Sterling powers on, Dollar stabilises
Sterling continued to be the G10’s golden child yesterday as retail sales came in slightly better than expected, which along with the more positive Bank of England minutes, saw GBPUSD move up above 1.59 at the highest levels since November last year. We have fallen back a bit since the better-than-expected Philadelphia Fed manufacturing survey and US initial claims, which seem to have stopped the US dollar rout for now. The US data has continued to be mixed, but all expectations are still for a hike in September or December, so the US dollar was starting to look a little oversold.
All eyes on Greece
There is very little data out today, so the void in new information will no doubt be filled with continued speculation around who is going to do what in Greece. More than ever, there seem to be many voices with lots of different messages. The French finance minister saying an exit would be catastrophic for Greece, while Merkel says a deal can still be reached. But with slightly less well-aligned comments from Germany’s Gabriel that Greek aid would continue after exit in any case!

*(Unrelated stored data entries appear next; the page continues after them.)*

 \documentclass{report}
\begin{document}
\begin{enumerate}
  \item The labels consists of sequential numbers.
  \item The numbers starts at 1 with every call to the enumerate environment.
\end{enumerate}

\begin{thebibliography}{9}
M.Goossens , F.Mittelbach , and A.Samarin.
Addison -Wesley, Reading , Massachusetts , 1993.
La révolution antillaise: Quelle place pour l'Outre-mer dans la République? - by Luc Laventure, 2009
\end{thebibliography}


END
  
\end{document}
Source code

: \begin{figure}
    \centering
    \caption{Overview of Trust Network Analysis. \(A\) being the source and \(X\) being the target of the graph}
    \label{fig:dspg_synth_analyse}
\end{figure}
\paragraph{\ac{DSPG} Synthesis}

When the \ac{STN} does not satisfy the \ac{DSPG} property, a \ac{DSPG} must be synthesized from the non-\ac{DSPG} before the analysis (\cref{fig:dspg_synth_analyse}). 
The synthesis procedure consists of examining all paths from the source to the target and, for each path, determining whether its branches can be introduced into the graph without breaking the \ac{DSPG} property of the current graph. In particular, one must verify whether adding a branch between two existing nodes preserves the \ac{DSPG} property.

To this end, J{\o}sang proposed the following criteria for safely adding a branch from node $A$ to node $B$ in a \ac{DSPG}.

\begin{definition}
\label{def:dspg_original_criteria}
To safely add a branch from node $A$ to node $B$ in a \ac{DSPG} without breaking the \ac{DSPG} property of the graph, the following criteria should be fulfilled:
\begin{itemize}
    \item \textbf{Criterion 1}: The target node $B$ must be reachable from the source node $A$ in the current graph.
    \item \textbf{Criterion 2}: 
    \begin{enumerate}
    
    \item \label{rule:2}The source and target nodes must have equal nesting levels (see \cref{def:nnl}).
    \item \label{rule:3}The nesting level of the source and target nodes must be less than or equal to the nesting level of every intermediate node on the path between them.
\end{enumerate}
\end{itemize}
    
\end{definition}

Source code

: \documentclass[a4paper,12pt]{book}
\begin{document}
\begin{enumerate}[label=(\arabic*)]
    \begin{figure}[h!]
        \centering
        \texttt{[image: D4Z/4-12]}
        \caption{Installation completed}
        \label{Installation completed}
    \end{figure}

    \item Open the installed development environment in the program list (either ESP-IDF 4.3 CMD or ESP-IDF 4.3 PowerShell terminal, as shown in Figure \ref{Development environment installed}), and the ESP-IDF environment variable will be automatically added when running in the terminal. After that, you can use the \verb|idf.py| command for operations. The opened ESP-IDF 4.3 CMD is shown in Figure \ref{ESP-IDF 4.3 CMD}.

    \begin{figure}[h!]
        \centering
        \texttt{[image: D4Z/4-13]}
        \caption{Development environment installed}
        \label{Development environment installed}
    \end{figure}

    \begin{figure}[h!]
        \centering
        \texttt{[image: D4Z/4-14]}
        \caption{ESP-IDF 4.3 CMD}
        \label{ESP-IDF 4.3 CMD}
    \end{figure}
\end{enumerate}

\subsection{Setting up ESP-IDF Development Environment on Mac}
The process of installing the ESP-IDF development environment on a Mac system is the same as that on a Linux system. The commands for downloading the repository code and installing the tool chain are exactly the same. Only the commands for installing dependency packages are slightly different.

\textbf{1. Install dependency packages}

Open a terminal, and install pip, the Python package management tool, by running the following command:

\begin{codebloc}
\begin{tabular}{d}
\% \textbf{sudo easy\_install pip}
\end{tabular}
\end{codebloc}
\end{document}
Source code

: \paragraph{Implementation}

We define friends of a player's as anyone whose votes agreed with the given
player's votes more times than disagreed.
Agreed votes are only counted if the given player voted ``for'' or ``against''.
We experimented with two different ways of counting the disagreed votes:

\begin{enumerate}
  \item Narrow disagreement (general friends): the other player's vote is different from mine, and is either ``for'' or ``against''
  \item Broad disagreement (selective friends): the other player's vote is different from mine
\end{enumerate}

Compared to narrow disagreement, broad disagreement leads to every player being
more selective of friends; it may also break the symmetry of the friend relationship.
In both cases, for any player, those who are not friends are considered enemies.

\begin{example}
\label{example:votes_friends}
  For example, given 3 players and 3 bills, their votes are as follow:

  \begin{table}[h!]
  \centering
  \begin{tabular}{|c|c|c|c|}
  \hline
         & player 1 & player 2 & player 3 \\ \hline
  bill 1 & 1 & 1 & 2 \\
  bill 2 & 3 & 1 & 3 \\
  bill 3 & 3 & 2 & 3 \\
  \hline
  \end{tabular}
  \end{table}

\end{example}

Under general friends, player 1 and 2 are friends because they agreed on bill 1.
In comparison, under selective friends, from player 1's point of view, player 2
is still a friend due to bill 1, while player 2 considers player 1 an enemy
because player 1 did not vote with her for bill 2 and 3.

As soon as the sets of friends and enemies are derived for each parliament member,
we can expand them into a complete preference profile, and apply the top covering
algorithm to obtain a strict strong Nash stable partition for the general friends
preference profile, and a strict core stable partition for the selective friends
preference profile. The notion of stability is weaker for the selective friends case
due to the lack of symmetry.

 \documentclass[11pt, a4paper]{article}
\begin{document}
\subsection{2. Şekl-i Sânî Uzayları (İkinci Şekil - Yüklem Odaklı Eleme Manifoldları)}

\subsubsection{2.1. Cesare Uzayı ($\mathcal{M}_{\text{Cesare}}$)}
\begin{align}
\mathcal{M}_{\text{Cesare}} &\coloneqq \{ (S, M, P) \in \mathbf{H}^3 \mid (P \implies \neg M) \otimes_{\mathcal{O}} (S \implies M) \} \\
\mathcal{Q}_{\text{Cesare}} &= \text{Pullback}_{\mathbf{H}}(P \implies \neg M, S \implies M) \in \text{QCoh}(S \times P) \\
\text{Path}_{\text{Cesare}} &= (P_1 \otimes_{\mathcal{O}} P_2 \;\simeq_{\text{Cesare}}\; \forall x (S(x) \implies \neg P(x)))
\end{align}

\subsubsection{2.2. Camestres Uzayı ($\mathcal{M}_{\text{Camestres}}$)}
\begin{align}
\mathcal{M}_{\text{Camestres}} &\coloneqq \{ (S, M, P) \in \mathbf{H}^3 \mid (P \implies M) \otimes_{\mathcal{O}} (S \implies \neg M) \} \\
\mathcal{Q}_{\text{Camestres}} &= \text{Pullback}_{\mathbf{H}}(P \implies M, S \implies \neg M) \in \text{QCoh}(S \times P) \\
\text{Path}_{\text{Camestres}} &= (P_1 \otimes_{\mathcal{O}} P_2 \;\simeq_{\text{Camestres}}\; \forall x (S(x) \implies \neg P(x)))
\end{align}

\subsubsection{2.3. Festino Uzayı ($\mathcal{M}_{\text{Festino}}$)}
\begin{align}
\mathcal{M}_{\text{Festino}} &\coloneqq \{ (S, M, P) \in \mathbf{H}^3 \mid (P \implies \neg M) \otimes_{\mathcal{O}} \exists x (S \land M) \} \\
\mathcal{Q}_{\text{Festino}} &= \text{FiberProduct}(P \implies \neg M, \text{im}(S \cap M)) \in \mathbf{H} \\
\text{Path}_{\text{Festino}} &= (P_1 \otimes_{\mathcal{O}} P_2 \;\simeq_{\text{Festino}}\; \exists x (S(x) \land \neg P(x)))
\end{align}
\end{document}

The German newspaper, Die Zeit, suggested the EU and the Eurogroup are about to table a proposal to extend the bailout program to December, but this was immediately denied by EU officials.
Greece has submitted a new proposal which they hope the Eurogroup can agree with comments that the blind insistence on pensions changes would worsen the crisis. While the officials in Luxembourg commented that Greek banks may be out of liquidity and not open on Monday when there will apparently be a Eurozone leaders’ summit.
Not sure if we’re any closer, but we’ll see by Monday after this latest burst of activity. My best guess is that we get at least a temporary deal.
Further Swiss thoughts of intervention?
In holding rates at -0.75%, the Swiss National Bank commented about the peg they took away in January saying it was a question of when and not if. The current strength of CHF is hurting the Swiss economy and the SNB made a thinly veiled threat against speculatively buying Swiss francs. We did initially see Swiss lower, but it’s back at pre-comment levels so I guess they will have to do more than general jawboning.